(Data excerpts)
################
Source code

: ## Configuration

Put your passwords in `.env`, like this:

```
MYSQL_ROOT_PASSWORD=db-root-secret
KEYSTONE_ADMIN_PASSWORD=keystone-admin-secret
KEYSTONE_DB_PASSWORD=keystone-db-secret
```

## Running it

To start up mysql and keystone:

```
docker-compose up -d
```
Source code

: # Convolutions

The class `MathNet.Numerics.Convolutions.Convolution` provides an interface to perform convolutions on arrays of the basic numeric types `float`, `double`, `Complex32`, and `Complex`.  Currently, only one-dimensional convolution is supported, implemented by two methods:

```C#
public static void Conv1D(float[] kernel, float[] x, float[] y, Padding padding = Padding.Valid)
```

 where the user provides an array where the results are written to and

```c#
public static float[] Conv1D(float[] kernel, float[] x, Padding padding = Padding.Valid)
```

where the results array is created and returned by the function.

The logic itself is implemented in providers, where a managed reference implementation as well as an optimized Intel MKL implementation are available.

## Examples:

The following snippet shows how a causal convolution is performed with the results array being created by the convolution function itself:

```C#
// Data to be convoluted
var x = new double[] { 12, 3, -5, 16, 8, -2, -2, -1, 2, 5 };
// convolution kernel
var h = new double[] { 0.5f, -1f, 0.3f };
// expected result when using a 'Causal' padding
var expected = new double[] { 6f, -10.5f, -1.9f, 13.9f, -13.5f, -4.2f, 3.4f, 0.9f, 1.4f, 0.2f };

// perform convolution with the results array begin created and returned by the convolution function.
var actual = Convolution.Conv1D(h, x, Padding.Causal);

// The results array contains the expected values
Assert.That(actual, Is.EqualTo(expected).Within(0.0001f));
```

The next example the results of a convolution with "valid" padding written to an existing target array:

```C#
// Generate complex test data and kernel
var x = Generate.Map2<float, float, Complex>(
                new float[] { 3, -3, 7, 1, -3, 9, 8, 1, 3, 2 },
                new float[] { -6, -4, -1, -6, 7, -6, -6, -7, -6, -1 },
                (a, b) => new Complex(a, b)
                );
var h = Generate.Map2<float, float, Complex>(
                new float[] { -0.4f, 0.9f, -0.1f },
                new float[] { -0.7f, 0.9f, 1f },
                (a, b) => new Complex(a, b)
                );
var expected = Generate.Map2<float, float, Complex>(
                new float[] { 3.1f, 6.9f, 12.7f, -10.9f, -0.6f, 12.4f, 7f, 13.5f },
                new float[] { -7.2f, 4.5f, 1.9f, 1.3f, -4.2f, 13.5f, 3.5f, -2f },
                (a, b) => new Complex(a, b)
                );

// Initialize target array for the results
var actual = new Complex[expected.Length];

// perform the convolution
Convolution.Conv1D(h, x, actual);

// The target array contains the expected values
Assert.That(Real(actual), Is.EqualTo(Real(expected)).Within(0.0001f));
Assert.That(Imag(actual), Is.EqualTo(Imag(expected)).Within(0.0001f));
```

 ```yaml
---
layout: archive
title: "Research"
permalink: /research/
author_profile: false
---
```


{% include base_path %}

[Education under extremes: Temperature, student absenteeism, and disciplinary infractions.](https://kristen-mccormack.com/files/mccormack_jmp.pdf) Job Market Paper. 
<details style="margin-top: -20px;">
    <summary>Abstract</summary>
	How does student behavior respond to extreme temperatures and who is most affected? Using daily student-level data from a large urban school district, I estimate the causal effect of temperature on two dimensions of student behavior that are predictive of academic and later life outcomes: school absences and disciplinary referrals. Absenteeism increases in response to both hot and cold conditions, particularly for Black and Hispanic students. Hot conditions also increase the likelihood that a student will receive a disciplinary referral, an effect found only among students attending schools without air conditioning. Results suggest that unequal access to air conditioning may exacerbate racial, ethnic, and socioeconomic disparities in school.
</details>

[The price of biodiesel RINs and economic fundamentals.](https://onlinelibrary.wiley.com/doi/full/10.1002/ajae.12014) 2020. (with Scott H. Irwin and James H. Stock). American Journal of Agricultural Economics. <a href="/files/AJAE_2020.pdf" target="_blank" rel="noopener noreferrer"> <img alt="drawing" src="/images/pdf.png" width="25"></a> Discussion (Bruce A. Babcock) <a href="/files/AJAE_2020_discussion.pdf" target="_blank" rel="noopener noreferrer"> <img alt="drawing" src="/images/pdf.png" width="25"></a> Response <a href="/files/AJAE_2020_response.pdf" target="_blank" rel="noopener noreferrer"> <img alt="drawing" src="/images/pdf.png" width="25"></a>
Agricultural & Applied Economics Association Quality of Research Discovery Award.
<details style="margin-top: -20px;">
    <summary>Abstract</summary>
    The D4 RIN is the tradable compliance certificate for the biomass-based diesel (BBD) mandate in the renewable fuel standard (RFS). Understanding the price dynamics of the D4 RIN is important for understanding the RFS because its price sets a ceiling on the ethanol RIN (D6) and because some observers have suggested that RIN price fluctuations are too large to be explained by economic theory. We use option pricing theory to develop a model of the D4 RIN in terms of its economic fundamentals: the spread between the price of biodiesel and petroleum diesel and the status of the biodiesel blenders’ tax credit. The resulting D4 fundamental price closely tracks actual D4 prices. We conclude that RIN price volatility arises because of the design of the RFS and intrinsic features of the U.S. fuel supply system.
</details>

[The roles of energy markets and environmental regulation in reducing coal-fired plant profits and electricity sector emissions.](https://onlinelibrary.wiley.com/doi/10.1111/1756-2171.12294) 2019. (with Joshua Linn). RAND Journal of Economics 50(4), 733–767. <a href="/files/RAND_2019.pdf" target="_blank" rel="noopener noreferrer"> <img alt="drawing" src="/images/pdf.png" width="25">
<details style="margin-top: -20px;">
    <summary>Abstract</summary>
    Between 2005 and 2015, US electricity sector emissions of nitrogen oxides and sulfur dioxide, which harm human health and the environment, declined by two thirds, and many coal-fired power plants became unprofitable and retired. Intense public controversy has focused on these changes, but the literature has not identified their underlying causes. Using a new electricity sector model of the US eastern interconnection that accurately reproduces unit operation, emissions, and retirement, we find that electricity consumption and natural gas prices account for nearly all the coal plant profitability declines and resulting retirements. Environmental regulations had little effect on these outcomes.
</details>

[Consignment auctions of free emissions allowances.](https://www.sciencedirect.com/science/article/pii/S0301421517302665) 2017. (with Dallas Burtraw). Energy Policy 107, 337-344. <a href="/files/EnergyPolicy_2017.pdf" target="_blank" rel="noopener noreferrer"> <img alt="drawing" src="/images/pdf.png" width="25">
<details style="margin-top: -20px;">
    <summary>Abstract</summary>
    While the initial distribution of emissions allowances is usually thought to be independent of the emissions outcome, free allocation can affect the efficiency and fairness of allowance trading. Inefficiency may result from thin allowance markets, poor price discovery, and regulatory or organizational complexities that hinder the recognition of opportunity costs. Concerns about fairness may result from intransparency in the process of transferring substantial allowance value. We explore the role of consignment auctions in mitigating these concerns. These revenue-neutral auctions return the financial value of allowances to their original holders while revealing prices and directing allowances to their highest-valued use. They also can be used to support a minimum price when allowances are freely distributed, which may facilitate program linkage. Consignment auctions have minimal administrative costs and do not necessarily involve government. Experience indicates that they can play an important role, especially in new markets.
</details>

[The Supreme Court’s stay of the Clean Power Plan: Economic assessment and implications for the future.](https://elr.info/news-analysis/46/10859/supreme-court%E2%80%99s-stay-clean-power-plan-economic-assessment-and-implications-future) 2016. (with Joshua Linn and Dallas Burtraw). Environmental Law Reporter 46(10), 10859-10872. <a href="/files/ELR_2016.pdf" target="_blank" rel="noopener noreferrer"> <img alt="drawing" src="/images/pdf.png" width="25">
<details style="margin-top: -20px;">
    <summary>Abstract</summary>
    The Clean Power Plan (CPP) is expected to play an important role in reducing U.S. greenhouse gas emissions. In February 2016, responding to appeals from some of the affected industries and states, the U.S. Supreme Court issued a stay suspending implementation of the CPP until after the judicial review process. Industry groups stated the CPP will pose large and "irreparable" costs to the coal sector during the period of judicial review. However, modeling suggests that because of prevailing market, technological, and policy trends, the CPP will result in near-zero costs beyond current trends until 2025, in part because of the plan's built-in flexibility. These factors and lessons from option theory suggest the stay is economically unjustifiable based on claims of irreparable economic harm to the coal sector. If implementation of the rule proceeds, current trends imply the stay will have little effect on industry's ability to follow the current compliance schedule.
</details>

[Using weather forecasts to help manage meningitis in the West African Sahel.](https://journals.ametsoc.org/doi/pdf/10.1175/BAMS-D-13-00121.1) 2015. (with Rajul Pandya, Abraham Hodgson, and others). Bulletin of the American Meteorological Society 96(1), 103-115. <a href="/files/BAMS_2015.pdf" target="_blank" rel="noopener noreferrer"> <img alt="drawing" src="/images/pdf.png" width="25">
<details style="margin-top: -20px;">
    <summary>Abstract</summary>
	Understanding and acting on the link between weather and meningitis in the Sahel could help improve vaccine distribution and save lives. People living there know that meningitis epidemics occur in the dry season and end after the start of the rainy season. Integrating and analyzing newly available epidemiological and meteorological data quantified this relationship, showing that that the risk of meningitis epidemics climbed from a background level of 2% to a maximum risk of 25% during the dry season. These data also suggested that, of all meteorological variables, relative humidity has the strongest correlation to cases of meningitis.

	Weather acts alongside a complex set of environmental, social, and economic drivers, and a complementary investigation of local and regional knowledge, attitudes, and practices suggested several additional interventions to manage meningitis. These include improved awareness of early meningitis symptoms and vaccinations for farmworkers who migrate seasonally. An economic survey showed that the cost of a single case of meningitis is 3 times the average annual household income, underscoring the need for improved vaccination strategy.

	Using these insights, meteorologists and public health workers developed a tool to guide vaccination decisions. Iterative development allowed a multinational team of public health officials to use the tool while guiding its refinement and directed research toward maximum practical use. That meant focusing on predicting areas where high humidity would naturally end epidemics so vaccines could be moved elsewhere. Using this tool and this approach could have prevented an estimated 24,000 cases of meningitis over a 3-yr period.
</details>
################
§ **Required work**: The task calls for all lines in the entries that hold "Convolutions".

§ **Output for this exercise**:
: # Convolutions
The class `MathNet.Numerics.Convolutions.Convolution` provides an interface to perform convolutions on arrays of the basic numeric types `float`, `double`, `Complex32`, and `Complex`.  Currently, only one-dimensional convolution is supported, implemented by two methods:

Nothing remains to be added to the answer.